En esta línea, entre las conclusiones de la tesis de Alberto Germán Franco titulada ‘Antonio León Ortega: una imaginería concebida como escultura’, éste pone de relieve que la obra del escultor ayamotino destaca por su magnitud, ya que se han catalogado más de 300 obras con certeza, excluyendo las restauradas y otras de las que no se tiene completa seguridad. Así pues, fue el escultor más prolífico de postguerra, con actividad hasta 1985. Lo reclamaron de fuera de la provincia, encontrándose obras suyas en Sevilla, Cádiz, Málaga, Cáceres, Badajoz, Salamanca, Pontevedra, Madrid, Bélgica e incluso en Estados Unidos, concretamente en Standford, donde la Holy Name Church guarda su imagen del franciscano Maximiliano Kolbe.

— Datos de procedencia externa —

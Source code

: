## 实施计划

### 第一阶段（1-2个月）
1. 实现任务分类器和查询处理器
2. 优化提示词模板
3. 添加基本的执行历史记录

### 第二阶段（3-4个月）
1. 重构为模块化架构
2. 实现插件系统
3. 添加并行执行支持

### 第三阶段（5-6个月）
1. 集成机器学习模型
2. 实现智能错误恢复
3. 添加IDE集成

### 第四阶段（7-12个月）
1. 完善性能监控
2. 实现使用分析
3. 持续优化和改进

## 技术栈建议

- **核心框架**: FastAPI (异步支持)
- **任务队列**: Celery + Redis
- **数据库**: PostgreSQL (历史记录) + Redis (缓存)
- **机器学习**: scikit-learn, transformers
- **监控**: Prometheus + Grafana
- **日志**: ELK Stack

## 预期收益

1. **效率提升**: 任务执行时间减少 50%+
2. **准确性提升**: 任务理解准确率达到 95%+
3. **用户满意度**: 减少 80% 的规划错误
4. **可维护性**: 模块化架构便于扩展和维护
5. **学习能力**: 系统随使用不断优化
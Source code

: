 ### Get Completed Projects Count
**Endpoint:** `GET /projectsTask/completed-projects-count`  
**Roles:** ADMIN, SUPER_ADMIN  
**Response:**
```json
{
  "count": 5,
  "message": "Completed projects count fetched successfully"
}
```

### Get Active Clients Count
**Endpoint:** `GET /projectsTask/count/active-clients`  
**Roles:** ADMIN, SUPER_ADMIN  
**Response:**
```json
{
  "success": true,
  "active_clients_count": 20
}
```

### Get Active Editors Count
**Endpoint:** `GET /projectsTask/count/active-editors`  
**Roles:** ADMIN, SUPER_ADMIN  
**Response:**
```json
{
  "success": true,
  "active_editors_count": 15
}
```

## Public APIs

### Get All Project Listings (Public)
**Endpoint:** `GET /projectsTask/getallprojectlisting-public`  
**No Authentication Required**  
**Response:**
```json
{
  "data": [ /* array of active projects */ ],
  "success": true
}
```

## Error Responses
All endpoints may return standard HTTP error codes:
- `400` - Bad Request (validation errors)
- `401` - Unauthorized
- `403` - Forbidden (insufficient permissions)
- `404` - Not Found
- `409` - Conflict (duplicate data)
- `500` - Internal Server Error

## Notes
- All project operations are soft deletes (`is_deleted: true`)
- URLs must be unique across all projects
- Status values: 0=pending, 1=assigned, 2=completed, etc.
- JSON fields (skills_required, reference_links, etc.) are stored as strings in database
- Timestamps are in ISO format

Pero además de su capacidad de producción, León Ortega pasará a la historia por establecer con su obra un nuevo estilo de imaginería en la provincia de Huelva fruto de la simbiosis de influencias levantinas y castellanas que confluyeron en él y que recibió mientras estudiaba en Madrid. Hasta entonces, las esculturas de tipo religioso que se encontraban en terreno onubense se encuadraban en el estilo barroco sevillano, principalmente por pertenencia a la Archidiócesis hispalense.
Sin embargo, y como bien apunta Germán Franco, la obra de León Ortega no se puede mirar desde los ojos del Barroco, ya que «posee una fuerte personalidad que le confiere un carácter exclusivo a la Semana Santa onubense».
Bien es cierto que en los años 40, sus primeros trabajos son más barrocos, influenciado en gran medida por Martínez Montañés, pero conforme pasó el tiempo fue buscando la sencillez y huyendo de la filigrana y la aparatosidad de este estilo. En este sentido, fue clave su Cristo de la Sangre de 1949, el de la Hermandad de Estudiantes, porque con él encuentra su propio canon, fue el comienzo de su nuevo estilo. Además aquella talla vincularía para el resto de su vida a León con la Hermandad de San Sebastián, siendo a sus pies y con la Virgen del Valle vestida de luto donde se elevaron las últimas plegarias por su alma cuando falleció hace 25 años.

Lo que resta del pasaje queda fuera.